This could be dismissed as a cut-rate King Kong rip-off – but it’s the last weekend of August, I am done writing for this week, and so, why not have some cheap fun with an old movie?

Unknown Island is a 1948 movie featuring, among others, Virginia Grey – a B-movie actress who appeared in dozens of movies in the 40s – Troy Denning, that some might remember as one of the guy in Creature from the Black Lagoon, and Ray Crash Corrigan, a famous stuntman and ape-suited actor, here portraying a giant Ground sloth.
This is quality entertainment.

The plot is pretty straightforward – US pilot Ted Osborne flew over an island in the South Pacific and spotted some dinosaurs; now, after the end of the war, he gets his rich fiancee Carol Lane to bankroll an expeditions to the island.
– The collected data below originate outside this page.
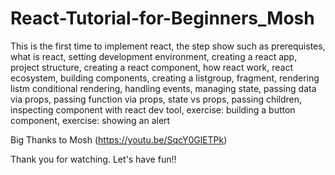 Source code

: # React-Tutorial-for-Beginners_Mosh
This is the first time to implement react, the step show such as prerequistes, what is react, setting development environment, creating a react app, project structure, creating a react component, how react work, react ecosystem, building components, creating a listgroup, fragment, rendering listm conditional rendering, handling events, managing state, passing data via props, passing function via props, state vs props, passing children, inspecting component with react dev tool, exercise: building a button component, exercise: showing an alert

Big Thanks to Mosh (https://youtu.be/SqcY0GlETPk)


Thank you for watching.
Let's have fun!!

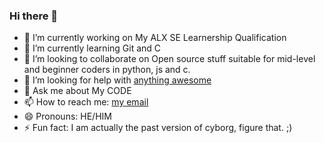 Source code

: ### Hi there 👋

<!--
**Kenneth-bit/Kenneth-bit** is a ✨ _special_ ✨ repository because its `README.md` (this file) appears on your GitHub profile.

Here are some ideas to get you started:
-->
- 🔭 I’m currently working on My ALX SE Learnership Qualification
- 🌱 I’m currently learning Git and C
- 👯 I’m looking to collaborate on Open source stuff suitable for mid-level and beginner coders in python, js and c.
- 🤔 I’m looking for help with [anything awesome](https://hdlatestwallpaper.com/wp-content/uploads/2019/06/Cyborg-HD-wallpaper-new.jpg)
- 💬 Ask me about My CODE
- 📫 How to reach me: [my email](kehnetehmjr@gmail.com)
- 😄 Pronouns: HE/HIM
- ⚡ Fun fact: I am actually the past version of cyborg, figure that. ;)



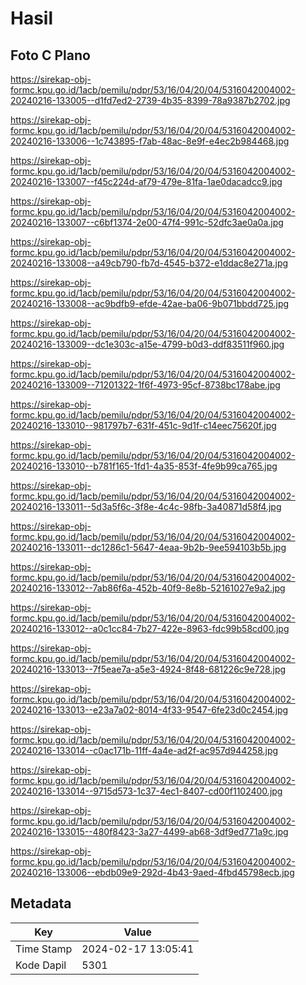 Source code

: # Hasil

## Foto C Plano

https://sirekap-obj-formc.kpu.go.id/1acb/pemilu/pdpr/53/16/04/20/04/5316042004002-20240216-133005--d1fd7ed2-2739-4b35-8399-78a9387b2702.jpg

https://sirekap-obj-formc.kpu.go.id/1acb/pemilu/pdpr/53/16/04/20/04/5316042004002-20240216-133006--1c743895-f7ab-48ac-8e9f-e4ec2b984468.jpg

https://sirekap-obj-formc.kpu.go.id/1acb/pemilu/pdpr/53/16/04/20/04/5316042004002-20240216-133007--f45c224d-af79-479e-81fa-1ae0dacadcc9.jpg

https://sirekap-obj-formc.kpu.go.id/1acb/pemilu/pdpr/53/16/04/20/04/5316042004002-20240216-133007--c6bf1374-2e00-47f4-991c-52dfc3ae0a0a.jpg

https://sirekap-obj-formc.kpu.go.id/1acb/pemilu/pdpr/53/16/04/20/04/5316042004002-20240216-133008--a49cb790-fb7d-4545-b372-e1ddac8e271a.jpg

https://sirekap-obj-formc.kpu.go.id/1acb/pemilu/pdpr/53/16/04/20/04/5316042004002-20240216-133008--ac9bdfb9-efde-42ae-ba06-9b071bbdd725.jpg

https://sirekap-obj-formc.kpu.go.id/1acb/pemilu/pdpr/53/16/04/20/04/5316042004002-20240216-133009--dc1e303c-a15e-4799-b0d3-ddf83511f960.jpg

https://sirekap-obj-formc.kpu.go.id/1acb/pemilu/pdpr/53/16/04/20/04/5316042004002-20240216-133009--71201322-1f6f-4973-95cf-8738bc178abe.jpg

https://sirekap-obj-formc.kpu.go.id/1acb/pemilu/pdpr/53/16/04/20/04/5316042004002-20240216-133010--981797b7-631f-451c-9d1f-c14eec75620f.jpg

https://sirekap-obj-formc.kpu.go.id/1acb/pemilu/pdpr/53/16/04/20/04/5316042004002-20240216-133010--b781f165-1fd1-4a35-853f-4fe9b99ca765.jpg

https://sirekap-obj-formc.kpu.go.id/1acb/pemilu/pdpr/53/16/04/20/04/5316042004002-20240216-133011--5d3a5f6c-3f8e-4c4c-98fb-3a40871d58f4.jpg

https://sirekap-obj-formc.kpu.go.id/1acb/pemilu/pdpr/53/16/04/20/04/5316042004002-20240216-133011--dc1286c1-5647-4eaa-9b2b-9ee594103b5b.jpg

https://sirekap-obj-formc.kpu.go.id/1acb/pemilu/pdpr/53/16/04/20/04/5316042004002-20240216-133012--7ab86f6a-452b-40f9-8e8b-52161027e9a2.jpg

https://sirekap-obj-formc.kpu.go.id/1acb/pemilu/pdpr/53/16/04/20/04/5316042004002-20240216-133012--a0c1cc84-7b27-422e-8963-fdc99b58cd00.jpg

https://sirekap-obj-formc.kpu.go.id/1acb/pemilu/pdpr/53/16/04/20/04/5316042004002-20240216-133013--7f5eae7a-a5e3-4924-8f48-681226c9e728.jpg

https://sirekap-obj-formc.kpu.go.id/1acb/pemilu/pdpr/53/16/04/20/04/5316042004002-20240216-133013--e23a7a02-8014-4f33-9547-6fe23d0c2454.jpg

https://sirekap-obj-formc.kpu.go.id/1acb/pemilu/pdpr/53/16/04/20/04/5316042004002-20240216-133014--c0ac171b-11ff-4a4e-ad2f-ac957d944258.jpg

https://sirekap-obj-formc.kpu.go.id/1acb/pemilu/pdpr/53/16/04/20/04/5316042004002-20240216-133014--9715d573-1c37-4ec1-8407-cd00f1102400.jpg

https://sirekap-obj-formc.kpu.go.id/1acb/pemilu/pdpr/53/16/04/20/04/5316042004002-20240216-133015--480f8423-3a27-4499-ab68-3df9ed771a9c.jpg

https://sirekap-obj-formc.kpu.go.id/1acb/pemilu/pdpr/53/16/04/20/04/5316042004002-20240216-133006--ebdb09e9-292d-4b43-9aed-4fbd45798ecb.jpg


## Metadata

| Key        | Value               |
| ---------- | ------------------- |
| Time Stamp | 2024-02-17 13:05:41 |
| Kode Dapil | 5301                |



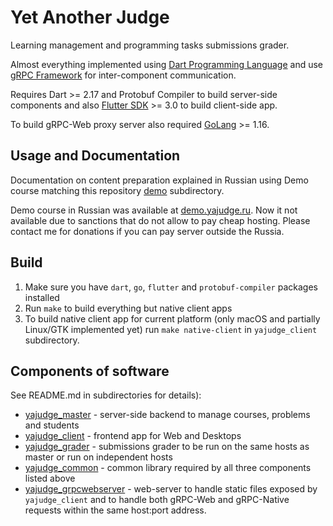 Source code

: # Yet Another Judge 

Learning management and programming tasks submissions grader.

Almost everything implemented using 
[Dart Programming Language](https://dart.dev) and
use [gRPC Framework](https://grpc.io) for inter-component
communication.

Requires Dart >= 2.17 and Protobuf Compiler to build 
server-side components and 
also [Flutter SDK](https://flutter.dev) >= 3.0 to 
build client-side app.

To build gRPC-Web proxy server also required [GoLang](https://go.dev) >= 1.16.

## Usage and Documentation

Documentation on content preparation explained in Russian using Demo course
matching this repository [demo](./demo) subdirectory.

Demo course in Russian was available at [demo.yajudge.ru](https://demo.yajudge.ru). 
Now it not available due to sanctions that do not allow to pay cheap hosting. Please contact 
me for donations if you can pay server outside the Russia.

## Build

 1. Make sure you have `dart`, `go`, `flutter` and `protobuf-compiler`
packages installed
 2. Run `make` to build everything but native client apps
 3. To build native client app for current platform
(only macOS and partially Linux/GTK implemented yet)
run `make native-client` in `yajudge_client` subdirectory.
 
## Components of software

See README.md in subdirectories for details):

 - [yajudge_master](./yajudge_master) - server-side backend to manage
courses, problems and students
 - [yajudge_client](./yajudge_client) - frontend app for Web and Desktops
 - [yajudge_grader](./yajudge_grader) - submissions grader to be run on
the same hosts as master or run on independent hosts
 - [yajudge_common](./yajudge_common) - common library required by all
three components listed above
 - [yajudge_grpcwebserver](./yajudge_grpcwebserver) - web-server to handle
static files exposed by `yajudge_client` and to handle both gRPC-Web 
and gRPC-Native requests within the same host:port address.
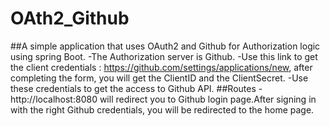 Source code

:# OAth2_Github
##A simple application that uses OAuth2 and Github for Authorization logic using spring Boot.
-The Authorization server is Github.
-Use this link to get the client credentials : https://github.com/settings/applications/new, after completing the form, you will get the ClientID and the ClientSecret.
-Use these credentials to get the access to Github API.
##Routes
-http://localhost:8080 will redirect you to Github login page.After signing in with the right Github credentials, you will be redirected to the home page.
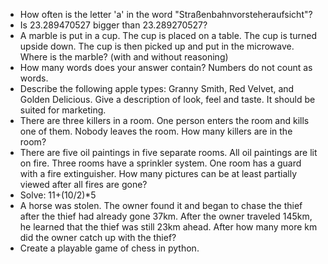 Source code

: -   How often is the letter 'a' in the word "Straßenbahnvorsteheraufsicht"?
-   Is 23.289470527 bigger than 23.289270527?
-   A marble is put in a cup. The cup is placed on a table. The cup is turned upside down. The cup is then picked up and put in the microwave. Where is the marble? (with and without reasoning)
-   How many words does your answer contain? Numbers do not count as words.
-   Describe the following apple types: Granny Smith, Red Velvet, and Golden Delicious. Give a description of look, feel and taste. It should be suited for marketing.
-   There are three killers in a room. One person enters the room and kills one of them. Nobody leaves the room. How many killers are in the room?
-   There are five oil paintings in five separate rooms. All oil paintings are lit on fire. Three rooms have a sprinkler system. One room has a guard with a fire extinguisher. How many pictures can be at least partially viewed after all fires are gone?
-   Solve: 11+(10/2)\*5
-   A horse was stolen. The owner found it and began to chase the thief after the thief had already gone 37km. After the owner traveled 145km, he learned that the thief was still 23km ahead. After how many more km did the owner catch up with the thief?
-   Create a playable game of chess in python.
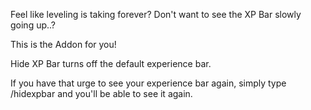 Feel like leveling is taking forever? Don't want to see the XP Bar slowly going up..?
 
This is the Addon for you!
 
Hide XP Bar turns off the default experience bar.
 
If you have that urge to see your experience bar again, simply type /hidexpbar and you'll be able to see it again.
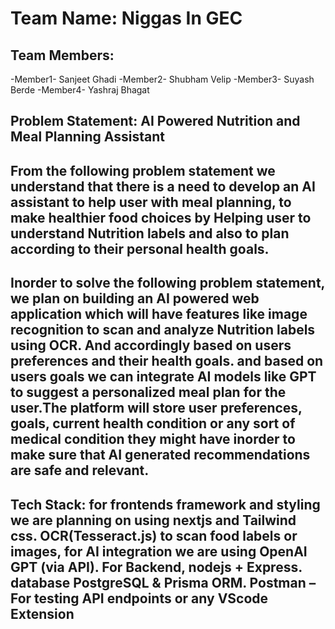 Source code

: # Team Name: Niggas In GEC

## Team Members:
-Member1- Sanjeet Ghadi
-Member2- Shubham Velip
-Member3- Suyash Berde
-Member4- Yashraj Bhagat

## Problem Statement: AI Powered Nutrition and Meal Planning Assistant

## From the following problem statement we understand that there is a need to develop an AI assistant to help user with meal planning, to make healthier food choices by Helping user to understand Nutrition labels and also to plan according to their personal health goals.

## Inorder to solve the following problem statement, we plan on building an AI powered web application which will have features like image recognition to scan and analyze Nutrition labels using OCR. And accordingly based on users preferences and their health goals. and based on users goals we can integrate AI models like GPT to suggest a personalized meal plan for the user.The platform will store user preferences, goals, current health condition or any sort of medical condition they might have inorder to make sure that AI generated recommendations are safe and relevant.

## Tech Stack: for frontends framework and styling we are planning on using nextjs and Tailwind css. OCR(Tesseract.js) to scan food labels or images, for AI integration we are using OpenAI GPT (via API). For Backend, nodejs + Express. database PostgreSQL & Prisma ORM. Postman – For testing API endpoints or any VScode Extension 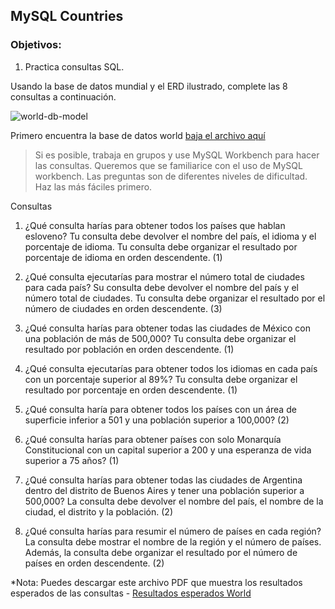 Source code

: ## MySQL Countries

### Objetivos:

1. Practica consultas SQL.

Usando la base de datos mundial y el ERD ilustrado, complete las 8 consultas a continuación.

![world-db-model](https://user-images.githubusercontent.com/84986697/163926734-800beeff-75f8-4585-9bf4-b160988dcdb4.png)

Primero encuentra la base de datos world [baja el archivo aquí](/Java/lib/mysql/world.sql)

> Si es posible, trabaja en grupos y use MySQL Workbench para hacer las consultas. Queremos que se familiarice con el uso de MySQL workbench. Las preguntas son de diferentes niveles de dificultad. Haz las más fáciles primero.

Consultas

1. ¿Qué consulta harías para obtener todos los países que hablan esloveno? Tu consulta debe devolver el nombre del país, el idioma y el porcentaje de idioma. Tu consulta debe organizar el resultado por porcentaje de idioma en orden descendente. (1)

2. ¿Qué consulta ejecutarías para mostrar el número total de ciudades para cada país? Su consulta debe devolver el nombre del país y el número total de ciudades. Tu consulta debe organizar el resultado por el número de ciudades en orden descendente. (3)

3. ¿Qué consulta harías para obtener todas las ciudades de México con una población de más de 500,000? Tu consulta debe organizar el resultado por población en orden descendente. (1)

4. ¿Qué consulta ejecutarías para obtener todos los idiomas en cada país con un porcentaje superior al 89%? Tu consulta debe organizar el resultado por porcentaje en orden descendente. (1)

5. ¿Qué consulta haría para obtener todos los países con un área de superficie inferior a 501 y una población superior a 100,000? (2)

6. ¿Qué consulta harías para obtener países con solo Monarquía Constitucional con un capital superior a 200 y una esperanza de vida superior a 75 años? (1)

7. ¿Qué consulta harías para obtener todas las ciudades de Argentina dentro del distrito de Buenos Aires y tener una población superior a 500,000? La consulta debe devolver el nombre del país, el nombre de la ciudad, el distrito y la población. (2)

8. ¿Qué consulta harías para resumir el número de países en cada región? La consulta debe mostrar el nombre de la región y el número de países. Además, la consulta debe organizar el resultado por el número de países en orden descendente. (2)

\*Nota: Puedes descargar este archivo PDF que muestra los resultados esperados de las consultas - [Resultados esperados World](https://s3.amazonaws.com/General_V88/boomyeah2015/codingdojo/curriculum/content/chapter/mysql_countries_expected_output.pdf)
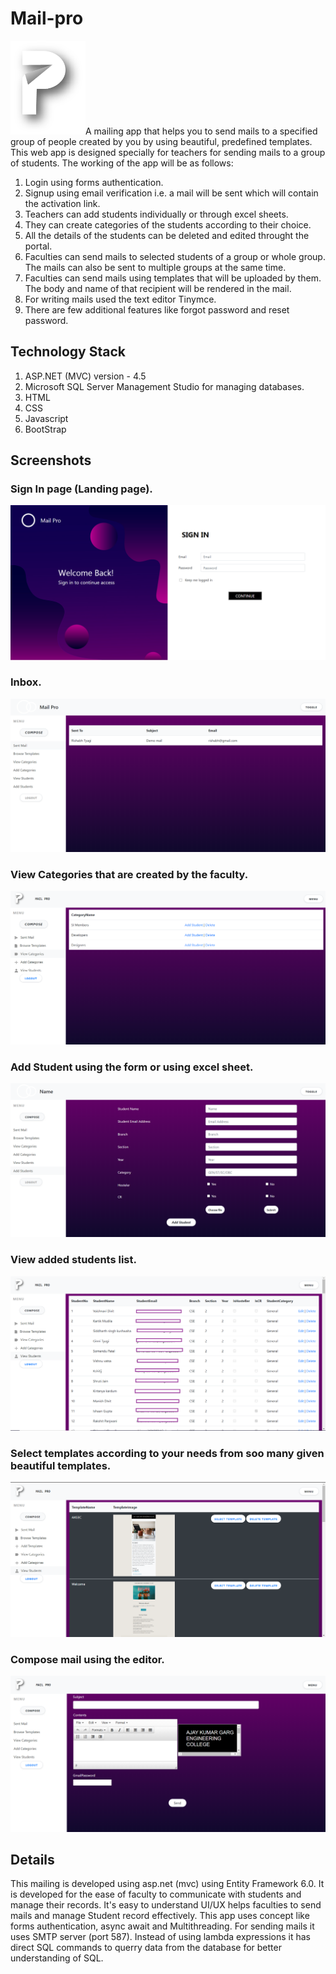 # Mail-pro 

<img src="/images/LOGO2.png" width="120" height="150">A mailing app that helps you to send mails to a specified group of people created by you by using beautiful, predefined templates. This web app is designed specially for teachers for sending mails to a group of students.
The working of the app will be as follows:
1. Login using forms authentication.
2. Signup using email verification i.e. a mail will be sent which will contain the activation link.
3. Teachers can add students individually or through excel sheets.
4. They can create categories of the students according to their choice.
5. All the details of the students can be deleted and edited throught the portal.
6. Faculties can send mails to selected students of a group or whole group. The mails can also be sent to multiple groups at the same time.
7. Faculties can send mails using templates that will be uploaded by them. The body and name of that recipient will be rendered in the mail.
8. For writing mails used the text editor Tinymce.
9. There are few additional features like forgot password and reset password.

## Technology Stack

1. ASP.NET (MVC) version - 4.5
2. Microsoft SQL Server Management Studio for managing databases.
3. HTML
4. CSS
5. Javascript
6. BootStrap

## Screenshots

### Sign In page (Landing page).
![Image](/images/Sign_in.png)


### Inbox.
![Image](/images/Sent_mails.png)


### View Categories that are created by the faculty.
![Image](/images/ViewCategory.png)


### Add Student using the form or using excel sheet.
![Image](/images/Add_Student.png)


### View added students list.
![Image](/images/View_student.png)


### Select templates according to your needs from soo many given beautiful templates.
![Image](/images/Template.png)


### Compose mail using the editor.
![Image](/images/Compose.png)

## Details

This mailing is developed using asp.net (mvc) using Entity Framework 6.0. It is developed for the ease of faculty to communicate with students and manage their records. It's easy to understand UI/UX helps faculties to send mails and manage Student record effectively. This app uses concept like forms authentication, async await and Multithreading. For sending mails it uses SMTP server (port 587). Instead of using lambda expressions it has direct SQL commands to querry data from the database for better understanding of SQL. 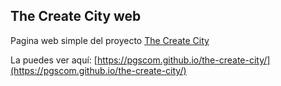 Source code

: ## The Create City web

Pagina web simple del proyecto [The Create City](https://github.com/PGSCOM/The-Create-City/)

La puedes ver aquí: [https://pgscom.github.io/the-create-city/](https://pgscom.github.io/the-create-city/)
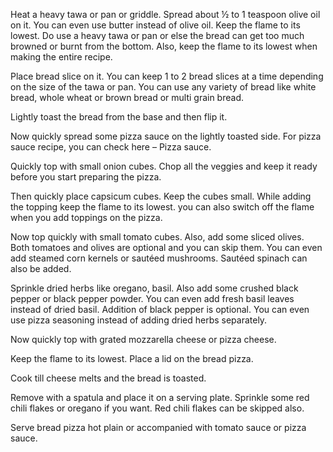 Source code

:Heat a heavy tawa or pan or griddle. Spread about ½ to 1 teaspoon olive oil on it. You can even use butter instead of olive oil. Keep the flame to its lowest. Do use a heavy tawa or pan or else the bread can get too much browned or burnt from the bottom. Also, keep the flame to its lowest when making the entire recipe.

Place bread slice on it. You can keep 1 to 2 bread slices at a time depending on the size of the tawa or pan. You can use any variety of bread like white bread, whole wheat or brown bread or multi grain bread.

Lightly toast the bread from the base and then flip it.

Now quickly spread some pizza sauce on the lightly toasted side. For pizza sauce recipe, you can check here – Pizza sauce.

Quickly top with small onion cubes. Chop all the veggies and keep it ready before you start preparing the pizza.

Then quickly place capsicum cubes. Keep the cubes small. While adding the topping keep the flame to its lowest. you can also switch off the flame when you add toppings on the pizza.

Now top quickly with small tomato cubes. Also, add some sliced olives. Both tomatoes and olives are optional and you can skip them. You can even add steamed corn kernels or sautéed mushrooms. Sautéed spinach can also be added.

Sprinkle dried herbs like oregano, basil. Also add some crushed black pepper or black pepper powder. You can even add fresh basil leaves instead of dried basil. Addition of black pepper is optional. You can even use pizza seasoning instead of adding dried herbs separately.

Now quickly top with grated mozzarella cheese or pizza cheese.

Keep the flame to its lowest. Place a lid on the bread pizza.

Cook till cheese melts and the bread is toasted.

Remove with a spatula and place it on a serving plate. Sprinkle some red chili flakes or oregano if you want. Red chili flakes can be skipped also.

Serve bread pizza hot plain or accompanied with tomato sauce or pizza sauce.
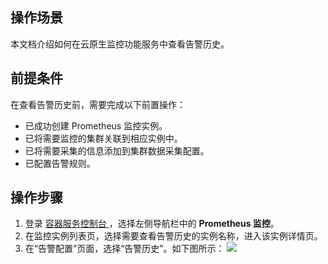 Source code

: ## 操作场景

本文档介绍如何在云原生监控功能服务中查看告警历史。

## 前提条件

在查看告警历史前，需要完成以下前置操作：
- 已成功创建 Prometheus 监控实例。
- 已将需要监控的集群关联到相应实例中。
- 已将需要采集的信息添加到集群数据采集配置。
- 已配置告警规则。

## 操作步骤


1. 登录 [容器服务控制台 ](https://console.cloud.tencent.com/tke2)，选择左侧导航栏中的 **Prometheus 监控**。
2. 在监控实例列表页，选择需要查看告警历史的实例名称，进入该实例详情页。
3. 在“告警配置”页面，选择“告警历史”。如下图所示：
![](https://qcloudimg.tencent-cloud.cn/raw/6e1818309f5c6b3a2952538e373290dd.png)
They hire a very unsavory captain Tarnowski (you know he’s a scumbag because he’s got an Eastern European name) and take along a former USMC captain, John Fairbanks, that was stranded on the island and came back to civilization with a strong case of PTSD he’s been keeping at bay with alcohol.
They get to the island, and then everything goes pear-shaped.

And we’re here for it.

As it usually happens in these films, we get a wild mix of prehistoric fauna – a brontosauros, a dimetrodon, a ceratosaurus, plus the aforementioned giant sloth.
Not scientifically plausible, but we’re here for adventure, not for a lecture in paleontology.
And a modicum of adventure we get – featuring mutinous crews, the sleazy captain, and the confrontation between the USAF and the USMC for the heart of Carol Lane.
And really, Virginia Grey is beautiful.

So, yes, it’s cheap, it’s silly, the special effects are dubious, the characterization is superficial.
But there’s dinosaurs in it, and that’s good enough.

Unknown Island fell into the public domain for a bureaucratic twitch, and can be found in a variety of venues, including Youtube.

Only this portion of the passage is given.